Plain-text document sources
+ + + + + + +
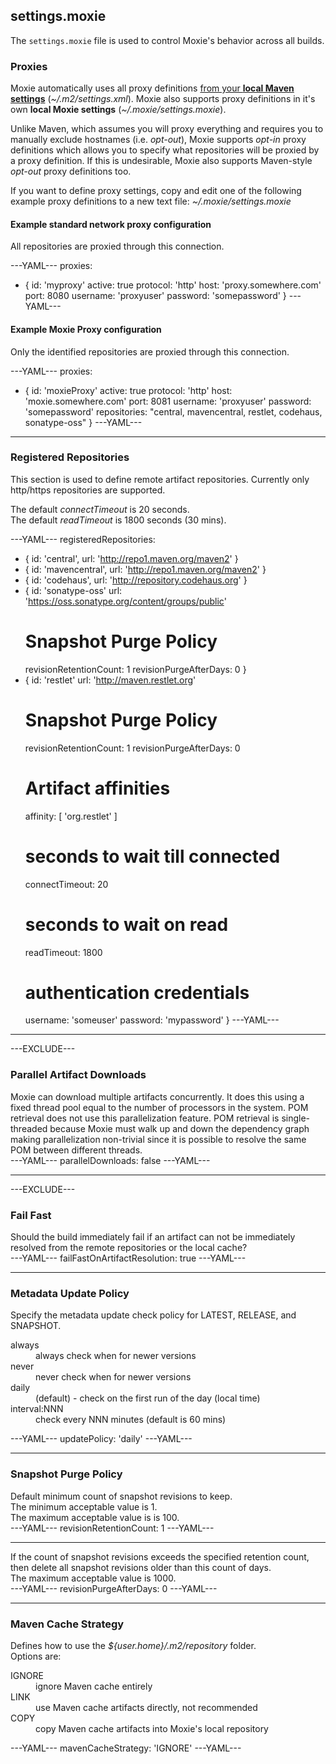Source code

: ## settings.moxie

The `settings.moxie` file is used to control Moxie's behavior across all builds.

### Proxies
Moxie automatically uses all proxy definitions <u>from your <b>local Maven settings</b></u> (*~/.m2/settings.xml*).  Moxie also supports proxy definitions in it's own <b>local Moxie settings</b> (*~/.moxie/settings.moxie*).

Unlike Maven, which assumes you will proxy everything and requires you to manually exclude hostnames (i.e. *opt-out*), Moxie supports *opt-in* proxy definitions which allows you to specify what repositories will be proxied by a proxy definition. If this is undesirable, Moxie also supports Maven-style *opt-out* proxy definitions too. 

If you want to define proxy settings, copy and edit one of the following example proxy definitions to a new text file: *~/.moxie/settings.moxie*

#### Example standard network proxy configuration

All repositories are proxied through this connection.

---YAML---
proxies:
- {
    id: 'myproxy'
    active: true
    protocol: 'http'
    host: 'proxy.somewhere.com'
    port: 8080
    username: 'proxyuser'
    password: 'somepassword'
  }
---YAML---

#### Example Moxie Proxy configuration

Only the identified repositories are proxied through this connection.

---YAML---
proxies:
- {
    id: 'moxieProxy'
    active: true
    protocol: 'http'
    host: 'moxie.somewhere.com'
    port: 8081
    username: 'proxyuser'
    password: 'somepassword'
    repositories: "central, mavencentral, restlet, codehaus, sonatype-oss"
  }
---YAML---

<hr />

### Registered Repositories

This section is used to define remote artifact repositories.  Currently only http/https repositories are supported.

The default *connectTimeout* is 20 seconds.  
The default *readTimeout* is 1800 seconds (30 mins).

---YAML---
registeredRepositories:
- { id: 'central', url: 'http://repo1.maven.org/maven2' }
- { id: 'mavencentral', url: 'http://repo1.maven.org/maven2' }
- { id: 'codehaus', url: 'http://repository.codehaus.org' }
- {
    id: 'sonatype-oss'
    url: 'https://oss.sonatype.org/content/groups/public'
    # Snapshot Purge Policy
    revisionRetentionCount: 1
    revisionPurgeAfterDays: 0
  }
- {
    id: 'restlet'
    url: 'http://maven.restlet.org'
    # Snapshot Purge Policy
    revisionRetentionCount: 1
    revisionPurgeAfterDays: 0
    # Artifact affinities
    affinity: [ 'org.restlet' ]
    # seconds to wait till connected
    connectTimeout: 20
    # seconds to wait on read
    readTimeout: 1800
    # authentication credentials
    username: 'someuser'
    password: 'mypassword'
  }
---YAML---

<hr />

---EXCLUDE---
### Parallel Artifact Downloads
<div class="row">
<div class="span7">
Moxie can download multiple artifacts concurrently.  It does this using a fixed thread pool equal to the number of processors in the system.  POM retrieval does not use this parallelization feature.  POM retrieval is single-threaded because Moxie must walk up and down the dependency graph making parallelization non-trivial since it is possible to resolve the same POM between different threads.
</div>

<div class="span5">
---YAML---
parallelDownloads: false
---YAML---
</div>
</div>

<hr />
---EXCLUDE---

### Fail Fast

<div class="row">
<div class="span7">
Should the build immediately fail if an artifact can not be immediately resolved from the remote repositories or the local cache?
</div>

<div class="span5">
---YAML---
failFastOnArtifactResolution: true
---YAML---
</div>
</div>

<hr />

### Metadata Update Policy

<div class="row">
<div class="span7">
Specify the metadata update check policy for LATEST, RELEASE, and SNAPSHOT.
<dl>
  <dt>always</dt><dd>always check when for newer versions</dd>
  <dt>never</dt><dd>never check when for newer versions</dd>
  <dt>daily</dt><dd>(default) - check on the first run of the day (local time)</dd>
  <dt>interval:NNN</dt><dd>check every NNN minutes (default is 60 mins)</dd>
</dl>
</div>

<div class="span5">
---YAML---
updatePolicy: 'daily'
---YAML---
</div>
</div>

<hr />

### Snapshot Purge Policy

<div class="row">
<div class="span7">
Default minimum count of snapshot revisions to keep.<br/>
The minimum acceptable value is 1.<br/>
The maximum acceptable value is is 100.
</div>

<div class="span5">
---YAML---
revisionRetentionCount: 1
---YAML---
</div>
</div>

<hr />

<div class="row">
<div class="span7">
If the count of snapshot revisions exceeds the specified retention count, then delete all snapshot revisions older than this count of days.<br/>
The maximum acceptable value is 1000.
</div>

<div class="span5">
---YAML---
revisionPurgeAfterDays: 0
---YAML---
</div>
</div>

<hr />

### Maven Cache Strategy

<div class="row">
<div class="span7">
Defines how to use the <em>${user.home}/.m2/repository</em> folder.
<br />
Options are:
<dl>
  <dt>IGNORE</dt><dd>ignore Maven cache entirely</dd>
  <dt>LINK</dt><dd>use Maven cache artifacts directly, not recommended</dd>
  <dt>COPY</dt><dd>copy Maven cache artifacts into Moxie's local repository</dd>
</dl>
</div>

<div class="span5">
---YAML---
mavenCacheStrategy: 'IGNORE'
---YAML---
</div>
</div>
+ + + + + + +
### PROBLEM TO SOLVE
The records above need to be reproduced exactly, with all images omitted.

### TASK RESULT
Source code

: ## settings.moxie

The `settings.moxie` file is used to control Moxie's behavior across all builds.

### Proxies
Moxie automatically uses all proxy definitions <u>from your <b>local Maven settings</b></u> (*~/.m2/settings.xml*).  Moxie also supports proxy definitions in it's own <b>local Moxie settings</b> (*~/.moxie/settings.moxie*).

Unlike Maven, which assumes you will proxy everything and requires you to manually exclude hostnames (i.e. *opt-out*), Moxie supports *opt-in* proxy definitions which allows you to specify what repositories will be proxied by a proxy definition. If this is undesirable, Moxie also supports Maven-style *opt-out* proxy definitions too. 

If you want to define proxy settings, copy and edit one of the following example proxy definitions to a new text file: *~/.moxie/settings.moxie*

#### Example standard network proxy configuration

All repositories are proxied through this connection.

---YAML---
proxies:
- {
    id: 'myproxy'
    active: true
    protocol: 'http'
    host: 'proxy.somewhere.com'
    port: 8080
    username: 'proxyuser'
    password: 'somepassword'
  }
---YAML---

#### Example Moxie Proxy configuration

Only the identified repositories are proxied through this connection.

---YAML---
proxies:
- {
    id: 'moxieProxy'
    active: true
    protocol: 'http'
    host: 'moxie.somewhere.com'
    port: 8081
    username: 'proxyuser'
    password: 'somepassword'
    repositories: "central, mavencentral, restlet, codehaus, sonatype-oss"
  }
---YAML---

<hr />

### Registered Repositories

This section is used to define remote artifact repositories.  Currently only http/https repositories are supported.

The default *connectTimeout* is 20 seconds.  
The default *readTimeout* is 1800 seconds (30 mins).

---YAML---
registeredRepositories:
- { id: 'central', url: 'http://repo1.maven.org/maven2' }
- { id: 'mavencentral', url: 'http://repo1.maven.org/maven2' }
- { id: 'codehaus', url: 'http://repository.codehaus.org' }
- {
    id: 'sonatype-oss'
    url: 'https://oss.sonatype.org/content/groups/public'
    # Snapshot Purge Policy
    revisionRetentionCount: 1
    revisionPurgeAfterDays: 0
  }
- {
    id: 'restlet'
    url: 'http://maven.restlet.org'
    # Snapshot Purge Policy
    revisionRetentionCount: 1
    revisionPurgeAfterDays: 0
    # Artifact affinities
    affinity: [ 'org.restlet' ]
    # seconds to wait till connected
    connectTimeout: 20
    # seconds to wait on read
    readTimeout: 1800
    # authentication credentials
    username: 'someuser'
    password: 'mypassword'
  }
---YAML---

<hr />

---EXCLUDE---
### Parallel Artifact Downloads
<div class="row">
<div class="span7">
Moxie can download multiple artifacts concurrently.  It does this using a fixed thread pool equal to the number of processors in the system.  POM retrieval does not use this parallelization feature.  POM retrieval is single-threaded because Moxie must walk up and down the dependency graph making parallelization non-trivial since it is possible to resolve the same POM between different threads.
</div>

<div class="span5">
---YAML---
parallelDownloads: false
---YAML---
</div>
</div>

<hr />
---EXCLUDE---

### Fail Fast

<div class="row">
<div class="span7">
Should the build immediately fail if an artifact can not be immediately resolved from the remote repositories or the local cache?
</div>

<div class="span5">
---YAML---
failFastOnArtifactResolution: true
---YAML---
</div>
</div>

<hr />

### Metadata Update Policy

<div class="row">
<div class="span7">
Specify the metadata update check policy for LATEST, RELEASE, and SNAPSHOT.
<dl>
  <dt>always</dt><dd>always check when for newer versions</dd>
  <dt>never</dt><dd>never check when for newer versions</dd>
  <dt>daily</dt><dd>(default) - check on the first run of the day (local time)</dd>
  <dt>interval:NNN</dt><dd>check every NNN minutes (default is 60 mins)</dd>
</dl>
</div>

<div class="span5">
---YAML---
updatePolicy: 'daily'
---YAML---
</div>
</div>

<hr />

### Snapshot Purge Policy

<div class="row">
<div class="span7">
Default minimum count of snapshot revisions to keep.<br/>
The minimum acceptable value is 1.<br/>
The maximum acceptable value is is 100.
</div>

<div class="span5">
---YAML---
revisionRetentionCount: 1
---YAML---
</div>
</div>

<hr />

<div class="row">
<div class="span7">
If the count of snapshot revisions exceeds the specified retention count, then delete all snapshot revisions older than this count of days.<br/>
The maximum acceptable value is 1000.
</div>

<div class="span5">
---YAML---
revisionPurgeAfterDays: 0
---YAML---
</div>
</div>

<hr />

### Maven Cache Strategy

<div class="row">
<div class="span7">
Defines how to use the <em>${user.home}/.m2/repository</em> folder.
<br />
Options are:
<dl>
  <dt>IGNORE</dt><dd>ignore Maven cache entirely</dd>
  <dt>LINK</dt><dd>use Maven cache artifacts directly, not recommended</dd>
  <dt>COPY</dt><dd>copy Maven cache artifacts into Moxie's local repository</dd>
</dl>
</div>

<div class="span5">
---YAML---
mavenCacheStrategy: 'IGNORE'
---YAML---
</div>
</div>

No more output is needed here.